Since all bands have the same size, We could therefore add them all together to have a metadata containing all informations we are looking for and which will be helpful to continue the project. However, we add only band4, band5, band6, band8 and band9 together because those wavelength are able to reflect the distribution of water on the selected site.
#image1 <- stack(band4, band5, band6)
image2 <- stack(band4, band5, band6, band8, band9)
Let’s explore the images. Here, we are able to see the number of band used, the coordinate system the imagery is projected in, the resolution (or grid cell size) of the raster.
nlayers(image2) #This give the number of bands use
## [1] 5
crs(image2) #the coordinate system the imagery is projected in, and the resolution (or grid cell size) of the raster.
## CRS arguments: NA
##Results1 Now that we know a little more about the imagery we are using, let’s plot it. Since the image is a multi-band raster, we use the plotRGB function from the raster package, which allows us to specify which bands should be visualized.
###FALSE COLOR PLOT.The false color composite uses NIR (5) for red, red (4) for green, and green (3) for blue.
par(col.axis="white",col.lab="white",tck=0)
plotRGB(image2, r = 5, g = 4, b = 3, axes = TRUE, stretch = "lin", main = "False Color Composite")
box(col="white")
###Indices of WATER
We can use Modified Normalized Difference Water Index [MNDWI=(Green-MIR)/ (Green+MIR)] to separate water from land.
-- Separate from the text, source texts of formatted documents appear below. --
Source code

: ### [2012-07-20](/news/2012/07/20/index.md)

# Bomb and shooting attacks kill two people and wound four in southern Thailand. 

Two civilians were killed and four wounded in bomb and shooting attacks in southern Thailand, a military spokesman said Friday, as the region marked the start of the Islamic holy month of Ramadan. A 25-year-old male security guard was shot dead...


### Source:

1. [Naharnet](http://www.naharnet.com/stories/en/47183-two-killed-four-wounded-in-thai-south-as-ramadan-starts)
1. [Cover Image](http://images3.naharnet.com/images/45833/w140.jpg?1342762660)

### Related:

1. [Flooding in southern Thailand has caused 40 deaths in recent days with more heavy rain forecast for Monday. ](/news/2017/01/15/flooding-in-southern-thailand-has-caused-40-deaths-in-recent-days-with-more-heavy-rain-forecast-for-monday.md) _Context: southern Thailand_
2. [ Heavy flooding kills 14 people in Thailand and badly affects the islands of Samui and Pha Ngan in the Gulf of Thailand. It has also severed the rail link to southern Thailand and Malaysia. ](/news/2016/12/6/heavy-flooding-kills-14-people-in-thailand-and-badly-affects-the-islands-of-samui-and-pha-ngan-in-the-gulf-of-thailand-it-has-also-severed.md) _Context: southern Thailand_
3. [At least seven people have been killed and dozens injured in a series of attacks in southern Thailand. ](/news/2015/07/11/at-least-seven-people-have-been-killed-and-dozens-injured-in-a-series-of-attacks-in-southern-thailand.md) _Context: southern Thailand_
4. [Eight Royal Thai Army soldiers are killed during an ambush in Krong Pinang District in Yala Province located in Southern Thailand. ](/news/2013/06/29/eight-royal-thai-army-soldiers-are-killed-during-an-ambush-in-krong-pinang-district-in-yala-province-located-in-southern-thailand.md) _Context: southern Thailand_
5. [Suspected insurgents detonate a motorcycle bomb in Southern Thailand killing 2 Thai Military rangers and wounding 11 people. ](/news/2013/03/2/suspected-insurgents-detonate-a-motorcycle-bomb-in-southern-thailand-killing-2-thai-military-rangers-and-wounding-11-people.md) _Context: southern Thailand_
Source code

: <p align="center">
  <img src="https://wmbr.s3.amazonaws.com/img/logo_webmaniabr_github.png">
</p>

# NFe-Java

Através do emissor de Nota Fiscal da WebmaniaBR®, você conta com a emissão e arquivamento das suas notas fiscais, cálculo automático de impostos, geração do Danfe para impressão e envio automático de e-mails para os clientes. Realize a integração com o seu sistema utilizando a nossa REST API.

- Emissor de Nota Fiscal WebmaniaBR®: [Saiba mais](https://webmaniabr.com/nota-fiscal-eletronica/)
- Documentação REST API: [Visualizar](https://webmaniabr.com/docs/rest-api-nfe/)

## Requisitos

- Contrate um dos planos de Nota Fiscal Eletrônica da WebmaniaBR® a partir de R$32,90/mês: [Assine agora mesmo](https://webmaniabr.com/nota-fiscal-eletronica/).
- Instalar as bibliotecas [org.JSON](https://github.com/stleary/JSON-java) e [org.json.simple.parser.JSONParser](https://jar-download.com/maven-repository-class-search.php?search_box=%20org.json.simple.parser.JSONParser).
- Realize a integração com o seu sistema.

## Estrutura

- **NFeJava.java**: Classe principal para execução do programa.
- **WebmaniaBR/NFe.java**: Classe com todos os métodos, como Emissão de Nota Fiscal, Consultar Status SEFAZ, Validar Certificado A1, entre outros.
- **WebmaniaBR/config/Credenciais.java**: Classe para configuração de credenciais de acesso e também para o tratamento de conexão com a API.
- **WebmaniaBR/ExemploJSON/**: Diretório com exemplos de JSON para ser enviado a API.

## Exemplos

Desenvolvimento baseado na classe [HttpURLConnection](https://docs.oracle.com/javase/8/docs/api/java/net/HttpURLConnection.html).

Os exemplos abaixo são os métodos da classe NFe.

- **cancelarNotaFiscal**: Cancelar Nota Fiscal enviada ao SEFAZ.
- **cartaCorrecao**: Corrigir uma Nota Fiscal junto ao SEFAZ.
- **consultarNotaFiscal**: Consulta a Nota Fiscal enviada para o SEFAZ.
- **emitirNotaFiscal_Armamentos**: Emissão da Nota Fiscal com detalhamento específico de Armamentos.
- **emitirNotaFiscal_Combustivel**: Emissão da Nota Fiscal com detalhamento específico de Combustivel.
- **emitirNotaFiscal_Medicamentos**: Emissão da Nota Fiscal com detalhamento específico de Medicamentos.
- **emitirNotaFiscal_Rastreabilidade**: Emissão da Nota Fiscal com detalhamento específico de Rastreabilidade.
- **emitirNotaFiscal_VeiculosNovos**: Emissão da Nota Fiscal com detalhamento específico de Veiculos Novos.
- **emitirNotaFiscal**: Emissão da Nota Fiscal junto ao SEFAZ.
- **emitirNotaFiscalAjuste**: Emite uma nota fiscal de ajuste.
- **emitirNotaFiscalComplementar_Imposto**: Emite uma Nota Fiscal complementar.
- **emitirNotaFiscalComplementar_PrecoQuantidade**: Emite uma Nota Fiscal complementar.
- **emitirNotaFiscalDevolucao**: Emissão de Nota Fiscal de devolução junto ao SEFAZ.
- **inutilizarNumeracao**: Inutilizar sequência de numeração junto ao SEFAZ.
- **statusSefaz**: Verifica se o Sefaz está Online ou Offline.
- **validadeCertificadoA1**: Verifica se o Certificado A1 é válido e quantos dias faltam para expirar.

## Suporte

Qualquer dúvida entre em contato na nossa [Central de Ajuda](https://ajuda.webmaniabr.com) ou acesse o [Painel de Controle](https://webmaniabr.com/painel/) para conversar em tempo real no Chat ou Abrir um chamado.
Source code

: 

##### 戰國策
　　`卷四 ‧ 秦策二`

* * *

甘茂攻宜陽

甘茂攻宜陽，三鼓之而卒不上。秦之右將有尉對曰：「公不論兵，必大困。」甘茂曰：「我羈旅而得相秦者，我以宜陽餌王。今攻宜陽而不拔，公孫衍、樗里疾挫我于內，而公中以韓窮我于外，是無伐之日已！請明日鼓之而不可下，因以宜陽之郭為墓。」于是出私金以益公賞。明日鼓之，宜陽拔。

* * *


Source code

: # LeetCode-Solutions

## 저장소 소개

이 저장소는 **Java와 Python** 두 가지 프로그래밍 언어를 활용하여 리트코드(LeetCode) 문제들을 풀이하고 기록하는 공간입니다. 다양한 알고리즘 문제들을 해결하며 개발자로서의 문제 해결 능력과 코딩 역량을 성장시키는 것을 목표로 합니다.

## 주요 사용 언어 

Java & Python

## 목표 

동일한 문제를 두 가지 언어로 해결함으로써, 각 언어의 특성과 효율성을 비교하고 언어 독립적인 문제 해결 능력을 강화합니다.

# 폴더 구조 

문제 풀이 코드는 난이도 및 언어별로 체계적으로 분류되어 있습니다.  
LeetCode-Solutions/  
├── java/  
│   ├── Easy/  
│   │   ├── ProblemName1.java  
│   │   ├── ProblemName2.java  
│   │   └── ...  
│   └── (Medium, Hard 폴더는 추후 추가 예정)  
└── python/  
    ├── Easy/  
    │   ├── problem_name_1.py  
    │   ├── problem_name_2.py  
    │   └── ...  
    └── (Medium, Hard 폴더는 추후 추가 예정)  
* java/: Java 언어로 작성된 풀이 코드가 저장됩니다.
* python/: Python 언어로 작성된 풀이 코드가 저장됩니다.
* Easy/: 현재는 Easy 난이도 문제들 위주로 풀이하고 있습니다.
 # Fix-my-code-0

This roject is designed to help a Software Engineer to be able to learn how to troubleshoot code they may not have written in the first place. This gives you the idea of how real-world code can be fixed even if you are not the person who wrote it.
This idea is from Reference=https://www.researchgate.net/post/What_is_the_best_band_combination_for_highlighting_the_water_and_soil_together_in_LANDSAT_image2 The Author of the reference is Saygin Abdikan and is currently working at the Department of Geomatics Engineering, Hacettepe University. The Author researchGate is https://www.researchgate.net/profile/Saygin_Abdikan
The formula is as below: [MNDWI=(Green-MIR)/ (Green+MIR)] MNDWI <- (image[[2]] - image[[3]])/(image[[2]] + image[[3]]).
To plot the results with ggplot, we convert the raster into a data frame and use geom_tile. The plot generated by the codes below show where are located water/ water ice/ volatiles materials the most and we have then know where to land the rovers and start the mining process.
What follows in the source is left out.